◆ **THE TASK**
Entries follow. Give back exactly the lines starting at the one containing "catkin_make" and ending at the one containing "It is a Structure", and no other lines.

== == ==

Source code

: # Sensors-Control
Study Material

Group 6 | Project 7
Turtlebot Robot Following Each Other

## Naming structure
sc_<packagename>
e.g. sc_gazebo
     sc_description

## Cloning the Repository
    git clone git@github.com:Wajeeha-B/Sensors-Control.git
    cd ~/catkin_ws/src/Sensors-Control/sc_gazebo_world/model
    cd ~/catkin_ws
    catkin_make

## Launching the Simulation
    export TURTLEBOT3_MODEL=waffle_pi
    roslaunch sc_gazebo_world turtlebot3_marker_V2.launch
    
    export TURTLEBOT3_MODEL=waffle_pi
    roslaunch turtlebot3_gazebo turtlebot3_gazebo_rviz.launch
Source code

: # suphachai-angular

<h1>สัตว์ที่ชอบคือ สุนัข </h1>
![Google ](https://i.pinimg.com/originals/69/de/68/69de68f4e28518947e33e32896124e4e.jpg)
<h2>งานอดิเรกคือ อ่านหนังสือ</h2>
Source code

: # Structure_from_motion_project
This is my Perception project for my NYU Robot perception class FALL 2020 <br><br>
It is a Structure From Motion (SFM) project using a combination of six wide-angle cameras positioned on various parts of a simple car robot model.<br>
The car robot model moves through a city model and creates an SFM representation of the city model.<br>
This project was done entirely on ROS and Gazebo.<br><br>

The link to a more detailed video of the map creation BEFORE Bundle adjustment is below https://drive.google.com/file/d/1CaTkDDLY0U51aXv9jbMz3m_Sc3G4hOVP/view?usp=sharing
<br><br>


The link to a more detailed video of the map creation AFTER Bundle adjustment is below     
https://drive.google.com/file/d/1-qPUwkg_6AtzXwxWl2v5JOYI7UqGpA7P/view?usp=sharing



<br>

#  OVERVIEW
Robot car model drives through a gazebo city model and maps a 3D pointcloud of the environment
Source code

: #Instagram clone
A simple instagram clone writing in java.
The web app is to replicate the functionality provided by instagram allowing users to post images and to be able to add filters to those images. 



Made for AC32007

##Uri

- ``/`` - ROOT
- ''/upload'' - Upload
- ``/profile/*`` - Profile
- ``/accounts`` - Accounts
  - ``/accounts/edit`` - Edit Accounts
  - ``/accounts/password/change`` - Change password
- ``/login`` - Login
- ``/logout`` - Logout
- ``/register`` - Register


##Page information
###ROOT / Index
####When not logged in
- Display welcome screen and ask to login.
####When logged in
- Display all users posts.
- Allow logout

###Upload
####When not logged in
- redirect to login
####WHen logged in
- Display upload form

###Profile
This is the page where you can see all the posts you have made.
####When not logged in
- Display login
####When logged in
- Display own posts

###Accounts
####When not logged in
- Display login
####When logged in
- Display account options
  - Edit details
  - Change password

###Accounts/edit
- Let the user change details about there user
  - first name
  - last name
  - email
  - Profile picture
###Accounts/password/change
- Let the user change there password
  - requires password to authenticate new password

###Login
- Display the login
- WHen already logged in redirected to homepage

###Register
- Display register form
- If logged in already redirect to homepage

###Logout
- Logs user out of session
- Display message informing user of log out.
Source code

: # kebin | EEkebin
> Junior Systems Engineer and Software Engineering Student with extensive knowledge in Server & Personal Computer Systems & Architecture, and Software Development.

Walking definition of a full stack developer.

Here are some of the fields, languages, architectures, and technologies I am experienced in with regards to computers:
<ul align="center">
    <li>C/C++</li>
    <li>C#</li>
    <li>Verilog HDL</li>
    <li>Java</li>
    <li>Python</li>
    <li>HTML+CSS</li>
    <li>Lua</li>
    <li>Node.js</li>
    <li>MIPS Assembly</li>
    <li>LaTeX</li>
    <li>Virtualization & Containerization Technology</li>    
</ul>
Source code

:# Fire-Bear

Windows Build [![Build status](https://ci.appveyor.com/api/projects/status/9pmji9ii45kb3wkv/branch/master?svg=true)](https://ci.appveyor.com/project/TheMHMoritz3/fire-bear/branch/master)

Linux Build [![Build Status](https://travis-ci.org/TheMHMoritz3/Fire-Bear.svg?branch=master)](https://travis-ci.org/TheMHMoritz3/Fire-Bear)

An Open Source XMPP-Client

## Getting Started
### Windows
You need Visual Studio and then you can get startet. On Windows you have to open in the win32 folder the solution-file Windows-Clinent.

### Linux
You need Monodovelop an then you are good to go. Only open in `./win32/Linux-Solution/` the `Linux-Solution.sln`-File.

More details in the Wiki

== == ==

◆ **ANSWER AREA**
    catkin_make

## Launching the Simulation
    export TURTLEBOT3_MODEL=waffle_pi
    roslaunch sc_gazebo_world turtlebot3_marker_V2.launch
    
    export TURTLEBOT3_MODEL=waffle_pi
    roslaunch turtlebot3_gazebo turtlebot3_gazebo_rviz.launch
Source code

: # suphachai-angular

<h1>สัตว์ที่ชอบคือ สุนัข </h1>
![Google ](https://i.pinimg.com/originals/69/de/68/69de68f4e28518947e33e32896124e4e.jpg)
<h2>งานอดิเรกคือ อ่านหนังสือ</h2>
Source code

: # Structure_from_motion_project
This is my Perception project for my NYU Robot perception class FALL 2020 <br><br>
It is a Structure From Motion (SFM) project using a combination of six wide-angle cameras positioned on various parts of a simple car robot model.<br>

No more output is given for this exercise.